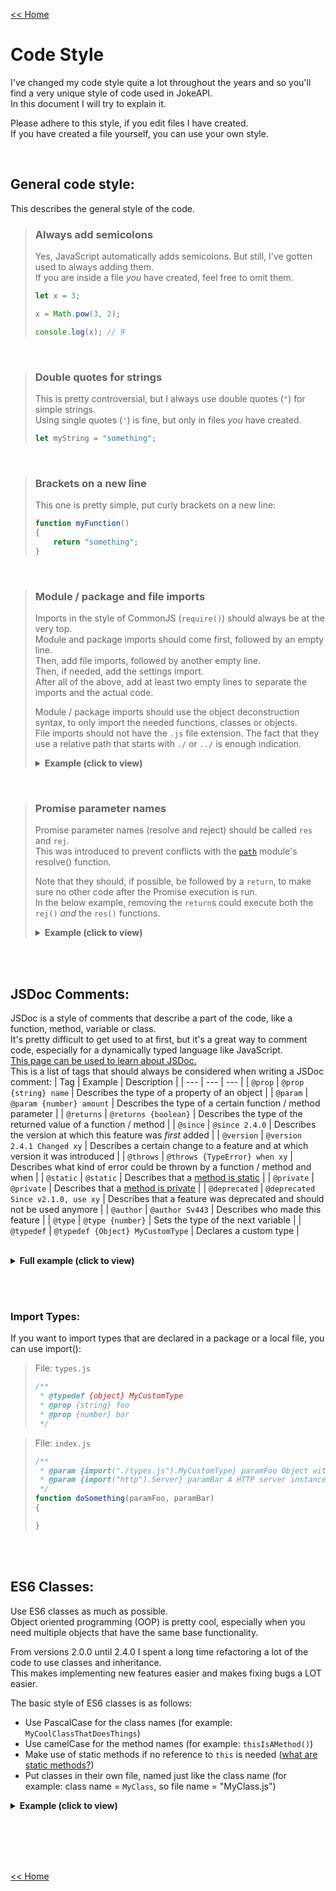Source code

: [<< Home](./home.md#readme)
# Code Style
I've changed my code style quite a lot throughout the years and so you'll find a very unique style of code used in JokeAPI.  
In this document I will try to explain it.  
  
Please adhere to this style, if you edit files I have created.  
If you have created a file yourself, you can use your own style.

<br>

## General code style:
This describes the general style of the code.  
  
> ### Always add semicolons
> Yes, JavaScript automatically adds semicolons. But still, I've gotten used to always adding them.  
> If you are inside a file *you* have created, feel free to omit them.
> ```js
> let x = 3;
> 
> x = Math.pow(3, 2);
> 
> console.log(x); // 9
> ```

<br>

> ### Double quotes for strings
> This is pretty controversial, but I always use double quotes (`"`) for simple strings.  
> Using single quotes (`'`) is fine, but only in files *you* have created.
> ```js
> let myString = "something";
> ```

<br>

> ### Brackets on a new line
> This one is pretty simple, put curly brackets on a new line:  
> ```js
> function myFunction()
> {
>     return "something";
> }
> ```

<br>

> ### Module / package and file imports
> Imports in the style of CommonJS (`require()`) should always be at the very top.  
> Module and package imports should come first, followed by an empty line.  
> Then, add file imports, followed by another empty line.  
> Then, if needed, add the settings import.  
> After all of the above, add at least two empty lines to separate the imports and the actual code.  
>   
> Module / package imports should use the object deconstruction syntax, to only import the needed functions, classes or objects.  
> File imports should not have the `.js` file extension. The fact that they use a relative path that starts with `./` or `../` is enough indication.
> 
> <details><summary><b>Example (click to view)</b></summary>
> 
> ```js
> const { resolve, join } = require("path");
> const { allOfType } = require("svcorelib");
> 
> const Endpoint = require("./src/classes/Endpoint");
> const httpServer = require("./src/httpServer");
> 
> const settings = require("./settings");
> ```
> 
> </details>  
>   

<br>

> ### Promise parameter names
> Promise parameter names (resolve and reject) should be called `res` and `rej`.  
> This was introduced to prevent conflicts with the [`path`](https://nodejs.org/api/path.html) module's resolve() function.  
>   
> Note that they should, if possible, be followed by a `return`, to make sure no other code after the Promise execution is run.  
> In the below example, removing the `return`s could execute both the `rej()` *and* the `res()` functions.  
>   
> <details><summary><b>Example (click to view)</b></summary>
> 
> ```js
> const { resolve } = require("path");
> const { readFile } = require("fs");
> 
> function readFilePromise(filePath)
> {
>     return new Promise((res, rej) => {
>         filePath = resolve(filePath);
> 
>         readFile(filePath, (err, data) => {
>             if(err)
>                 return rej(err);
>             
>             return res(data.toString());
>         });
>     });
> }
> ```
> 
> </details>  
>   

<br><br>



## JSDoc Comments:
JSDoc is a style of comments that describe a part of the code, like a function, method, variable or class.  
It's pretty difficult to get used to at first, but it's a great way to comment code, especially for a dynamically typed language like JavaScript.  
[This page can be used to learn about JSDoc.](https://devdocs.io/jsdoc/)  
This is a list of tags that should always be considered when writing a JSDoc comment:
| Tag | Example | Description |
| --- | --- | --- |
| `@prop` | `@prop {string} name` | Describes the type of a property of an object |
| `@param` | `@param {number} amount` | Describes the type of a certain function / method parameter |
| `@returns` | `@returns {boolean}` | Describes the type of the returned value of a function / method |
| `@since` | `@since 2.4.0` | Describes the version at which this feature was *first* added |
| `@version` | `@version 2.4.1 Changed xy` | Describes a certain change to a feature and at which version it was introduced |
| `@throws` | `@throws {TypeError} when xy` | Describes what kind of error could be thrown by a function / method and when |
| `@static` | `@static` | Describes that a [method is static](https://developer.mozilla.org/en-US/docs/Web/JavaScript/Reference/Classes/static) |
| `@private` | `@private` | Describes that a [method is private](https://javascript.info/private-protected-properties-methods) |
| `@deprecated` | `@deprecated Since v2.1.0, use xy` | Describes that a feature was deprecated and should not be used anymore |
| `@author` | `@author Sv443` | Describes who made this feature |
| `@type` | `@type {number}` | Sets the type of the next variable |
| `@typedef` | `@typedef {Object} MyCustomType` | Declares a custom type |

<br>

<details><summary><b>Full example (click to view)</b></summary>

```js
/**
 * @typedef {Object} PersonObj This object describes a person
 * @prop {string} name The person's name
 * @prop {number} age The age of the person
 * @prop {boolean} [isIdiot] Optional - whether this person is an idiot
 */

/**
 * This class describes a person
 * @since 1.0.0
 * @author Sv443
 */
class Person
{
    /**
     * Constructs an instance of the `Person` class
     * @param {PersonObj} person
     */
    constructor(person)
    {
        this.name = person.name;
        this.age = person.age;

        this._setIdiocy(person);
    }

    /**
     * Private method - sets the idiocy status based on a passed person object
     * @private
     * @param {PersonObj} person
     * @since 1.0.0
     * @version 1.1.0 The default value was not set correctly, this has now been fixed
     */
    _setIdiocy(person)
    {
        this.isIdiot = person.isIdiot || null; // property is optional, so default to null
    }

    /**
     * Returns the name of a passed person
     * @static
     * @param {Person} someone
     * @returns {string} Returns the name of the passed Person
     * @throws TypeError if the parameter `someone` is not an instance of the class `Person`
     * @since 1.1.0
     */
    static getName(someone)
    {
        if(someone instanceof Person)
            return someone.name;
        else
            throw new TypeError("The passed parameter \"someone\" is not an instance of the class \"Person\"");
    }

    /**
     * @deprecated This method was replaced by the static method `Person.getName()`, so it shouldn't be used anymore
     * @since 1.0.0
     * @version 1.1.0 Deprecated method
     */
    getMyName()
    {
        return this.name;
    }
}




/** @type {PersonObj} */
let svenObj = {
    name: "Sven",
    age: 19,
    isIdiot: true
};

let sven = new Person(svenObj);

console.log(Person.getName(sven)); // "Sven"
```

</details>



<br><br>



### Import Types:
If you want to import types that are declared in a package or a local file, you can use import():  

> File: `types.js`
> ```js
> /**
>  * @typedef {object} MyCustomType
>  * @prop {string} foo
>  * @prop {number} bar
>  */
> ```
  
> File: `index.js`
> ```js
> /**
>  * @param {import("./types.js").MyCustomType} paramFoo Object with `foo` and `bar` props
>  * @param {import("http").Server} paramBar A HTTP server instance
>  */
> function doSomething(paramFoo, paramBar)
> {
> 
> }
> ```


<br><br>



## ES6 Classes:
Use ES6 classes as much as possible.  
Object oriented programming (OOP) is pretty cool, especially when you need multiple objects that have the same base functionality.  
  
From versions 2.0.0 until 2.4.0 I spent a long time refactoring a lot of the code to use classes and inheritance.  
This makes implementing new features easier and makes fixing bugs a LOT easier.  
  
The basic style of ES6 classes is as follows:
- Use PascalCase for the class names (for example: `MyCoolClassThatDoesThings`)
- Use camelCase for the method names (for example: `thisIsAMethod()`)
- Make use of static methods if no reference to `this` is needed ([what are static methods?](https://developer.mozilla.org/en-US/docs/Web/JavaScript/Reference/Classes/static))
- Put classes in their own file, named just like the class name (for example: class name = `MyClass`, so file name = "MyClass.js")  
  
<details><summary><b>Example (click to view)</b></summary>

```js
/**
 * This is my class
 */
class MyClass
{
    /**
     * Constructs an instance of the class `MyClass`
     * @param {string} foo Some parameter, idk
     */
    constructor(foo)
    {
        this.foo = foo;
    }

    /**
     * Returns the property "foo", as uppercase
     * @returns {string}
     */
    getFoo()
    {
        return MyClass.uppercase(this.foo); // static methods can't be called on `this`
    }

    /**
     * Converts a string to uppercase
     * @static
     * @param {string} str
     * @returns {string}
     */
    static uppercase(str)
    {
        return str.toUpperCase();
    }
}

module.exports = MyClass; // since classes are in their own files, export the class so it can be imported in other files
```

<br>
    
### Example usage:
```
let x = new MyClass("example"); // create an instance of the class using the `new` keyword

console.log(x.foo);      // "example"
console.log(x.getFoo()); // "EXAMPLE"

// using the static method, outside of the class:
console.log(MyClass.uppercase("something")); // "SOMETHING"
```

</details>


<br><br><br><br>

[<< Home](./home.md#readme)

(EXERCISE GOAL):
Reproduce exactly the entries from their first line through the line containing "Please adhere to", including both, and omit any pictures.

(ANSWER BOX):
Source code

: [<< Home](./home.md#readme)
# Code Style
I've changed my code style quite a lot throughout the years and so you'll find a very unique style of code used in JokeAPI.  
In this document I will try to explain it.  
  
Please adhere to this style, if you edit files I have created.  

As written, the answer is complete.